New Friends, Memorable Places

13-14. Danskoya: Farewell Fair Weather

15. Liefdefjord: A Taste Of Winter

16. Woodfjord: Cold Disappointment, Interesting Location

17. Mushamna: Remote Anchorage Complete With Company 

18. Moffin: No Post 

19. Sorgfjord: Turning Point

20. Murchisonfjord: Surprising Vardes

21-24. Hinlopen Strait: Final Attempt & Unexpected Overtime

24-25. Barentsoya: Bones and Flowers

26. Edgeoya: Beautiful Island, Strong Wind 

Four additional Svalbard posts not included above are Heading North (getting ready for Svalbard), North Across the Barents Sea (Norway-Svalbard), Sailing Across the Barents (Svalbard-Norway), Beyond the Photos (Svalbard Paintings)

Sunday, October 11, 2009

Beyond The Photos


Frances painting at sea off Bjornoya

Besides photographs, watercolor paintings are another way that Snow Dragon’s travels are recorded. Frances endeavors to paint in every anchorage and in Svalbard she came close to meeting her goal.

Engelsbukta

To view more of Frances' paintings please click on Svalbard Paintings Album or check out her website francesbrann.com to view paintings from previous trips.

Wednesday, October 7, 2009

Sailing Across The Barents



The gentle bobbing off the southern tip of Spitsbergen turned into violent slamming when the wind and sea picked up, before returning to gentle bobbing. Eventually the wind stabilized and Snow Dragon settled into comfortable sailing but not before needing her engine to motor out of the strong current off of Bjornoya that was pushing us backwards.

Conditions in the Barents are always changing and thanks to a very good friend, we had daily Norwegian weather reports emailed to us that detailed wind strength and direction. As well as being able to pull in regular weather faxes on the SSB radio, that show the big picture. Knowing what winds were forecast helped us plan our course.

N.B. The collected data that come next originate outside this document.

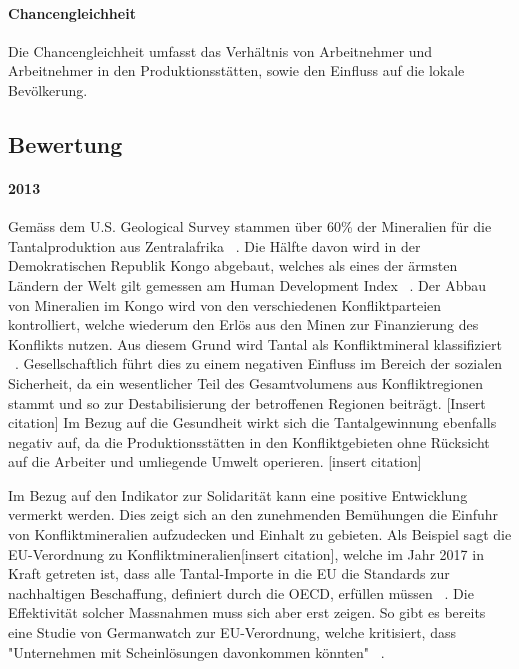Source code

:\paragraph{Chancengleichheit}

Die Chancengleichheit umfasst das Verhältnis von Arbeitnehmer und
Arbeitnehmer in den Produktionsstätten, sowie den Einfluss auf die lokale
Bevölkerung.

\subsection{Bewertung}

\paragraph{2013} Gemäss dem U.S. Geological Survey stammen über 60\% der Mineralien für die
Tantalproduktion aus Zentralafrika ~\cite{USGSMine8}. Die Hälfte davon
wird in der Demokratischen Republik Kongo abgebaut, welches als eines der ärmsten
Ländern der Welt gilt gemessen am Human Development Index ~\cite{UNDProgramme2018}. Der Abbau von Mineralien im
Kongo wird von den verschiedenen Konfliktparteien kontrolliert, welche wiederum
den Erlös aus den Minen zur Finanzierung des Konflikts nutzen. Aus diesem Grund
wird Tantal als Konfliktmineral klassifiziert ~\cite{doevenspeck2012konfliktmineralien}.
Gesellschaftlich führt dies zu einem negativen Einfluss im Bereich der sozialen
Sicherheit, da ein wesentlicher Teil des Gesamtvolumens aus Konfliktregionen
stammt und so zur Destabilisierung der betroffenen Regionen beiträgt. [Insert citation]
Im Bezug auf die Gesundheit wirkt sich die Tantalgewinnung ebenfalls negativ auf, da die 
Produktionsstätten in den Konfliktgebieten ohne Rücksicht auf die Arbeiter und umliegende Umwelt
operieren. [insert citation]

Im Bezug auf den Indikator zur Solidarität kann eine positive Entwicklung vermerkt werden.
Dies zeigt sich an den zunehmenden Bemühungen die Einfuhr von Konfliktmineralien 
aufzudecken und Einhalt zu gebieten. Als Beispiel sagt die EU-Verordnung zu Konfliktmineralien[insert citation], 
welche im Jahr 2017 in Kraft getreten ist, dass alle Tantal-Importe in die EU die Standards zur nachhaltigen Beschaffung, 
definiert durch die OECD, erfüllen müssen ~\cite{europeancommission}. Die Effektivität solcher 
Massnahmen muss sich aber erst zeigen. So gibt es bereits eine Studie von Germanwatch zur EU-Verordnung, 
welche kritisiert, dass "Unternehmen mit Scheinlösungen davonkommen könnten" ~\cite{Governan35}.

Our night watch schedule is generally informal. We aim to do three hour watches but often do longer ones depending on conditions and how we’re feeling. When watches are not active with sail and course changes or traffic, our time is spent reading in between regular checks for other vessels. What we read depends on the conditions. If it is rough, it needs to be something light.

The pilothouse is the most stable part of Snow Dragon and our favorite place to stand watch, hangout or sleep when underway. There are sleeping options on both sides so even when the boat is heeled there is usually a comfortable place to sleep.

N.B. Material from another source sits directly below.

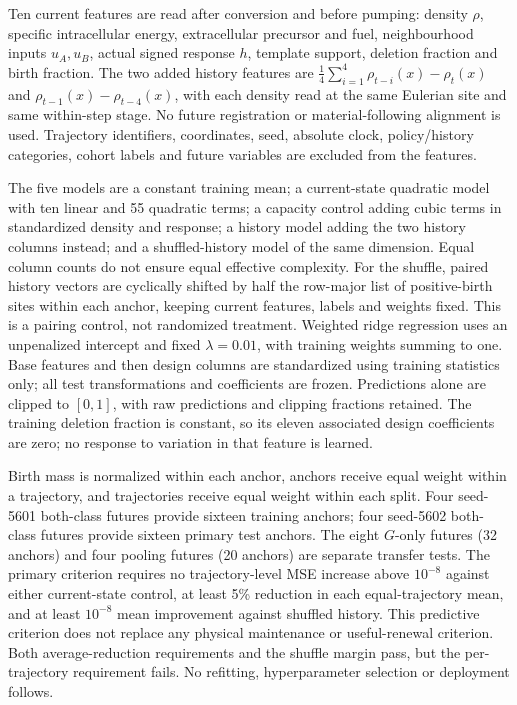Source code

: Ten current features are read after conversion and before pumping: density $\rho$, specific intracellular energy, extracellular precursor and fuel, neighbourhood inputs $u_A,u_B$, actual signed response $h$, template support, deletion fraction and birth fraction. The two added history features are $\frac14\sum_{i=1}^4\rho_{t-i}(x)-\rho_t(x)$ and $\rho_{t-1}(x)-\rho_{t-4}(x)$, with each density read at the same Eulerian site and same within-step stage. No future registration or material-following alignment is used. Trajectory identifiers, coordinates, seed, absolute clock, policy/history categories, cohort labels and future variables are excluded from the features.

The five models are a constant training mean; a current-state quadratic model with ten linear and 55 quadratic terms; a capacity control adding cubic terms in standardized density and response; a history model adding the two history columns instead; and a shuffled-history model of the same dimension. Equal column counts do not ensure equal effective complexity. For the shuffle, paired history vectors are cyclically shifted by half the row-major list of positive-birth sites within each anchor, keeping current features, labels and weights fixed. This is a pairing control, not randomized treatment. Weighted ridge regression uses an unpenalized intercept and fixed $\lambda=0.01$, with training weights summing to one. Base features and then design columns are standardized using training statistics only; all test transformations and coefficients are frozen. Predictions alone are clipped to $[0,1]$, with raw predictions and clipping fractions retained. The training deletion fraction is constant, so its eleven associated design coefficients are zero; no response to variation in that feature is learned.

Birth mass is normalized within each anchor, anchors receive equal weight within a trajectory, and trajectories receive equal weight within each split. Four seed-5601 both-class futures provide sixteen training anchors; four seed-5602 both-class futures provide sixteen primary test anchors. The eight $G$-only futures (32 anchors) and four pooling futures (20 anchors) are separate transfer tests. The primary criterion requires no trajectory-level MSE increase above $10^{-8}$ against either current-state control, at least 5\% reduction in each equal-trajectory mean, and at least $10^{-8}$ mean improvement against shuffled history. This predictive criterion does not replace any physical maintenance or useful-renewal criterion. Both average-reduction requirements and the shuffle margin pass, but the per-trajectory requirement fails. No refitting, hyperparameter selection or deployment follows.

Food is very important on a passage. We will usually make a meal in advance to get us through the first day while we adjust to being at sea. Some of our favorite underway meals are cauliflower cheese and leek and potato soup. By the third day we are usually eating normally and during our Barent’s crossing enjoyed sausage with red cabbage and mashed potatoes.

Our calorie needs vary radically during ocean crossings and we like to keep energy bars on hand for when conditions are demanding and we need to refuel quickly. Hydration is essential and we always have bottles of water with electrolyte within reach. Though our favorite form of hydration is tea and we are always coming up with inventive ways to keep the teapot from taking flight while underway.

As we headed south, wildlife was more pronounced than it had been during our trip up to Svalbard. Before loosing sight of Spitsbergen, a humpback whale appeared briefly and fluked. We found whales to be a rare sight in Svalbard and cherished this distant encounter.

Just south of Bjornoya, white beaked dolphins made a midnight appearance. And later that morning we saw our fist sunrise since May, brighten the horizon. Followed by an impressive sunset later that evening. After three months of twenty-four hour sun we were now being gently reintroduced to night.


During our last full day at sea, a migrating sandpiper hitched a brief ride. He appeared to be foraging for food and Krystina put some sesame cracker crumbs out on deck for him to snack on. Adjusting sails without disturbing the sandpiper was tricky but he did not seem to mind the brief interruption.

Six days after leaving Edgeoya, we made landfall at Oksefjord, on Norway’s Nordkinn peninsula. Fall was evident and we returned from shore with wild flowers and blueberries. Unfortunately, the fjord funneled the wind and chop directly into our anchorage, making us eager to move on after spending a couple days recovering from the passage.